The next step for Kaye’s team is to administer its vaccine to volunteers, expose them to infected sand flies and see if it is protective. “If it works, it gives us fresh impetus to test it in real-world settings,” says Kaye. “If it doesn’t work, we’d probably stop.”
A way to go
Adenovirus vaccines and live vaccines are not in competition — each has its advantages. A big positive for adenovirus vaccines is that some countries where leishmaniasis is endemic, such as Brazil and India, now have adenoviral-manufacturing capacity thanks to COVID-19 vaccination efforts. These could be leveraged to produce leishmaniasis vaccines locally.

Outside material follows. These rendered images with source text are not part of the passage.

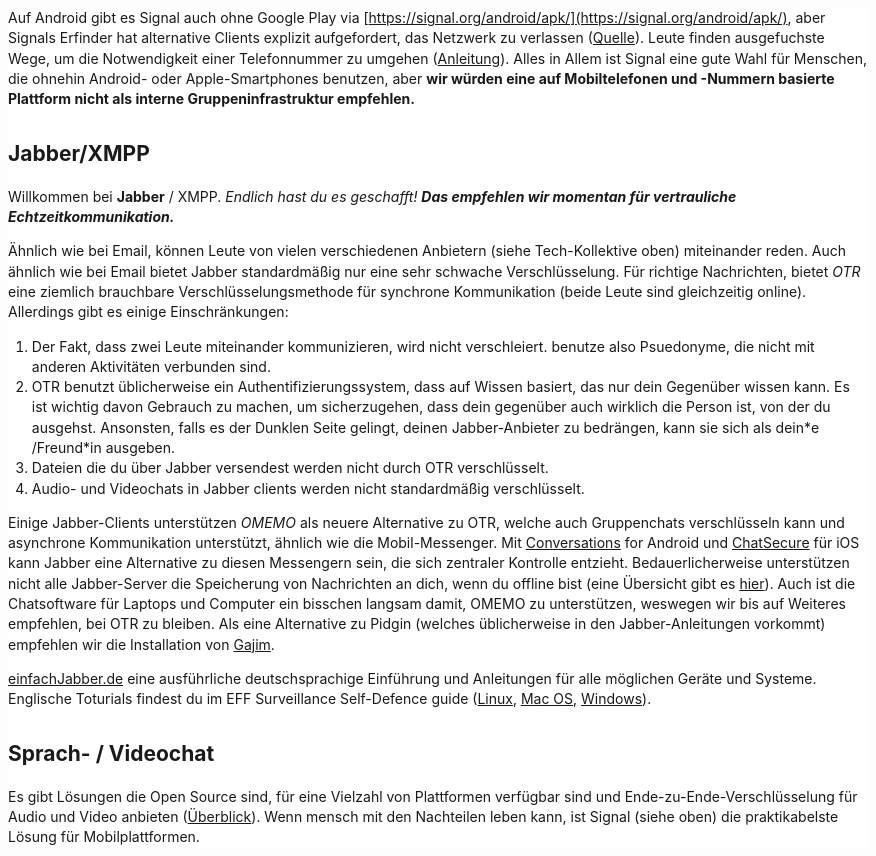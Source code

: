  Auf Android gibt es Signal auch ohne Google Play via [https://signal.org/android/apk/](https://signal.org/android/apk/), aber Signals Erfinder hat alternative Clients explizit aufgefordert, das Netzwerk zu verlassen ([Quelle](https://github.com/LibreSignal/LibreSignal/issues/37#issuecomment-217211165)).
Leute finden ausgefuchste Wege, um die Notwendigkeit einer Telefonnummer zu umgehen ([Anleitung](https://yawnbox.com/index.php/2015/03/14/create-an-anonymous-textsecure-and-redphone-phone-number/)).
Alles in Allem ist Signal eine gute Wahl für Menschen, die ohnehin Android- oder Apple-Smartphones benutzen, aber **wir würden eine auf Mobiltelefonen und -Nummern basierte Plattform nicht als interne Gruppeninfrastruktur empfehlen.**


Jabber/XMPP
-----------
Willkommen bei **Jabber** / XMPP. *Endlich hast du es geschafft! **Das empfehlen wir momentan für vertrauliche Echtzeitkommunikation.***

Ähnlich wie bei Email, können Leute von vielen verschiedenen Anbietern (siehe Tech-Kollektive oben) miteinander reden.
Auch ähnlich wie bei Email bietet Jabber standardmäßig nur eine sehr schwache Verschlüsselung.
Für richtige Nachrichten, bietet *OTR* eine ziemlich brauchbare Verschlüsselungsmethode für synchrone Kommunikation (beide Leute sind gleichzeitig online).
Allerdings gibt es einige Einschränkungen:

1. Der Fakt, dass zwei Leute miteinander kommunizieren, wird nicht verschleiert. benutze also Psuedonyme, die nicht mit anderen Aktivitäten verbunden sind.
2. OTR benutzt üblicherweise ein Authentifizierungssystem, dass auf Wissen basiert, das nur dein Gegenüber wissen kann. Es ist wichtig davon Gebrauch zu machen, um sicherzugehen, dass dein gegenüber auch wirklich die Person ist, von der du ausgehst. Ansonsten, falls es der Dunklen Seite gelingt, deinen Jabber-Anbieter zu bedrängen, kann sie sich als dein\*e /Freund\*in ausgeben.
3. Dateien die du über Jabber versendest werden nicht durch OTR verschlüsselt.
4. Audio- und Videochats in Jabber clients werden nicht standardmäßig verschlüsselt.

Einige Jabber-Clients unterstützen *OMEMO* als neuere Alternative zu OTR, welche auch Gruppenchats verschlüsseln kann und asynchrone Kommunikation unterstützt, ähnlich wie die Mobil-Messenger.
Mit [Conversations](https://conversations.im) for Android und [ChatSecure](https://chatsecure.org/) für iOS kann Jabber eine Alternative zu diesen Messengern sein, die sich zentraler Kontrolle entzieht.
Bedauerlicherweise unterstützen nicht alle Jabber-Server die Speicherung von Nachrichten an dich, wenn du offline bist (eine Übersicht gibt es [hier](https://gultsch.de/compliance_ranked.html)).
Auch ist die Chatsoftware für Laptops und Computer ein bisschen langsam damit, OMEMO zu unterstützen, weswegen wir bis auf Weiteres empfehlen, bei OTR zu bleiben.
Als eine Alternative zu Pidgin (welches üblicherweise in den Jabber-Anleitungen vorkommt) empfehlen wir die Installation von [Gajim](https://gajim.org/).

[einfachJabber.de](http://www.einfachjabber.de/) eine ausführliche deutschsprachige Einführung und Anleitungen für alle möglichen Geräte und Systeme. 
Englische Toturials findest du im EFF Surveillance Self-Defence guide ([Linux](https://ssd.eff.org/en/module/how-use-otr-linux), [Mac OS](https://ssd.eff.org/en/module/how-use-tor-mac-os-x), [Windows](https://ssd.eff.org/en/module/how-use-tor-windows)).

Sprach- / Videochat
-------------------
Es gibt Lösungen die Open Source sind, für eine Vielzahl von Plattformen verfügbar sind und Ende-zu-Ende-Verschlüsselung für Audio und Video anbieten ([Überblick](https://en.wikipedia.org/wiki/Comparison_of_VoIP_software)).
Wenn mensch mit den Nachteilen leben kann, ist Signal (siehe oben) die praktikabelste Lösung für Mobilplattformen.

Unlike live vaccines, however, the viral-vector approach has still not been shown to generate enough of a lasting T-cell response to defend against leishmaniasis. “You don’t have the breadth of the immune response you would see with an intact parasite,” says Kaye.
Evidence from natural infections suggest that live parasites can achieve durable protection, but live vaccines come with considerable logistical challenges. Unlike adenoviral vaccines that can be stored in a fridge, a live-parasite vaccine would have to be stored at −80 °C. Vaccine-delivery infrastructure has improved in endemic areas such as east Africa owing to the COVID-19 pandemic, but getting a live-parasite vaccine into remote rural areas near conflict zones will still be arduous, and it is likely that the associated costs will be greater than for an adenoviral vaccine.

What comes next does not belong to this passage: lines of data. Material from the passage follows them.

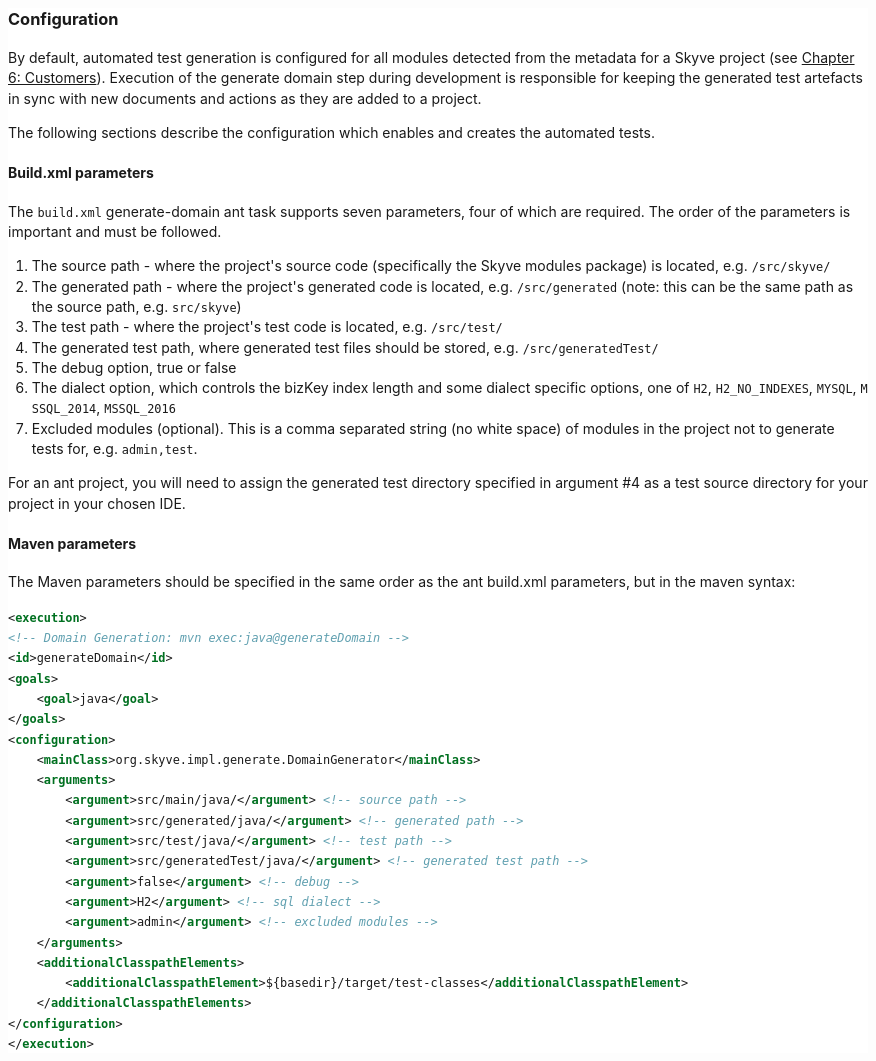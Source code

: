 ### Configuration
By default, automated test generation is configured for all modules detected from the metadata for a Skyve project (see [Chapter 6: Customers](./../chapters/customers.md)). Execution of the generate domain step during development is responsible for keeping the generated test artefacts in sync with new documents and actions as they are added to a project.

The following sections describe the configuration which enables and creates the automated tests.

#### Build.xml parameters
The `build.xml` generate-domain ant task supports seven parameters, four of which are required. The order of the parameters is important and must be followed.

1. The source path - where the project's source code (specifically the Skyve modules package) is located, e.g. `/src/skyve/`
2. The generated path - where the project's generated code is located, e.g. `/src/generated` (note: this can be the same path as the source path, e.g. `src/skyve`)
3. The test path - where the project's test code is located, e.g. `/src/test/`
4. The generated test path, where generated test files should be stored, e.g. `/src/generatedTest/`
5. The debug option, true or false
6. The dialect option, which controls the bizKey index length and some dialect specific options, one of `H2`, `H2_NO_INDEXES`, `MYSQL`, `MSSQL_2014`, `MSSQL_2016`
6. Excluded modules (optional). This is a comma separated string (no white space) of modules in the project not to generate tests for, e.g. `admin,test`.

For an ant project, you will need to assign the generated test directory specified in argument #4 as a test source directory for your project in your chosen IDE.

#### Maven parameters
The Maven parameters should be specified in the same order as the ant build.xml parameters, but in the maven syntax:

```xml
<execution>
<!-- Domain Generation: mvn exec:java@generateDomain -->
<id>generateDomain</id>
<goals>
	<goal>java</goal>
</goals>
<configuration>
	<mainClass>org.skyve.impl.generate.DomainGenerator</mainClass>
	<arguments>
		<argument>src/main/java/</argument> <!-- source path -->
		<argument>src/generated/java/</argument> <!-- generated path -->
		<argument>src/test/java/</argument> <!-- test path -->
		<argument>src/generatedTest/java/</argument> <!-- generated test path -->
		<argument>false</argument> <!-- debug -->
		<argument>H2</argument> <!-- sql dialect -->
		<argument>admin</argument> <!-- excluded modules -->
	</arguments>
	<additionalClasspathElements>
		<additionalClasspathElement>${basedir}/target/test-classes</additionalClasspathElement>
	</additionalClasspathElements>
</configuration>
</execution>
```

Making vaccines available to the many low-income people at risk is essential to tackling the disease. Kaye estimates that global demand for a vaccine could reach one billion doses over a ten-year period, and that around one-quarter of endemic countries could afford to pay for a vaccine with a cost per dose of around US$5.

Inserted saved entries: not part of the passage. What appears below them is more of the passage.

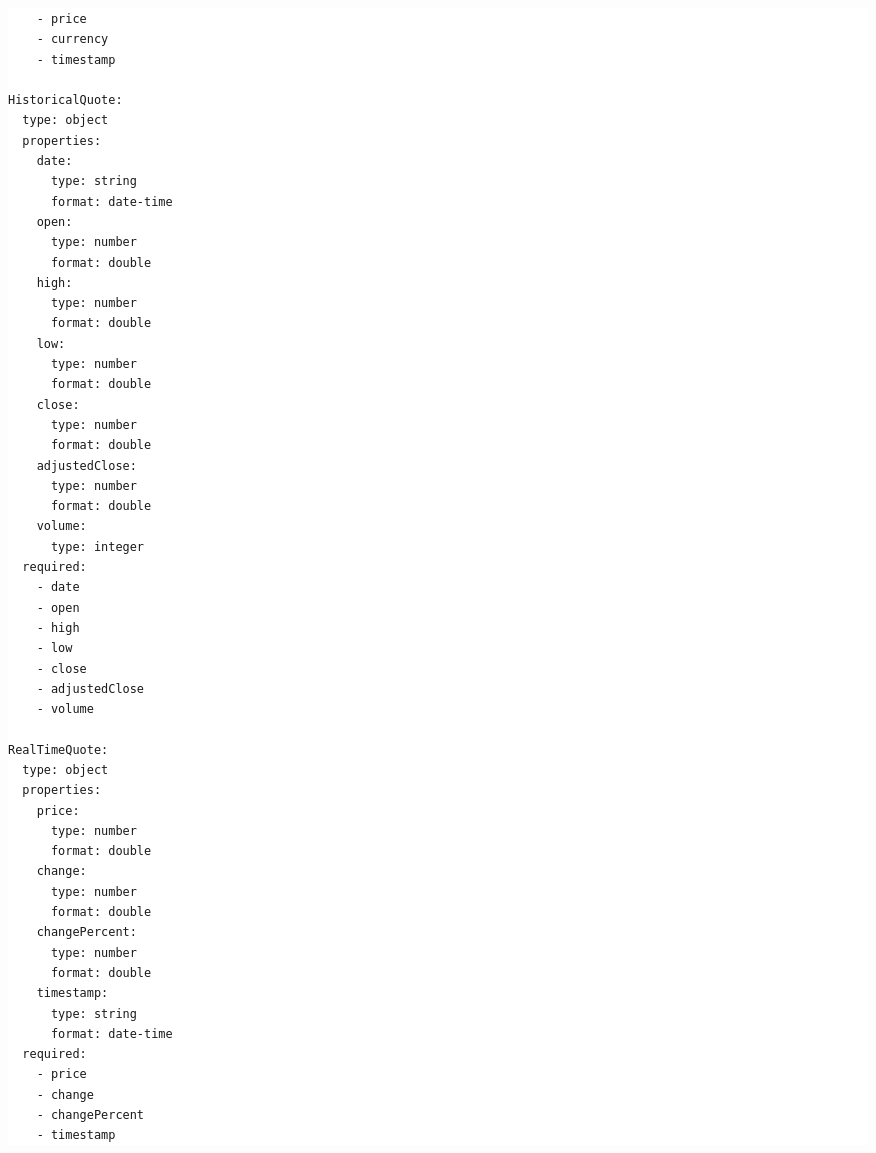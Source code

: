         - price
        - currency
        - timestamp

    HistoricalQuote:
      type: object
      properties:
        date:
          type: string
          format: date-time
        open:
          type: number
          format: double
        high:
          type: number
          format: double
        low:
          type: number
          format: double
        close:
          type: number
          format: double
        adjustedClose:
          type: number
          format: double
        volume:
          type: integer
      required:
        - date
        - open
        - high
        - low
        - close
        - adjustedClose
        - volume

    RealTimeQuote:
      type: object
      properties:
        price:
          type: number
          format: double
        change:
          type: number
          format: double
        changePercent:
          type: number
          format: double
        timestamp:
          type: string
          format: date-time
      required:
        - price
        - change
        - changePercent
        - timestamp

Even the most optimistic projections put the approval of a vaccine at 5–7 years away. Each of those years will bring another half a million new cases of visceral leishmaniasis, and at least 50,000 deaths. Many more people will be scarred by cutaneous disease, which infects around half a million people each year. “Children can stop going to school and women are discriminated against,” says the University of Gondar’s Ayele. “It is considered a curse in some parts of society,” she adds.
“We need a vaccine,” says Satoskar. Although it will come too late for the people fleeing war in Sudan right now, it could be the key to finally putting a stop to history repeating itself.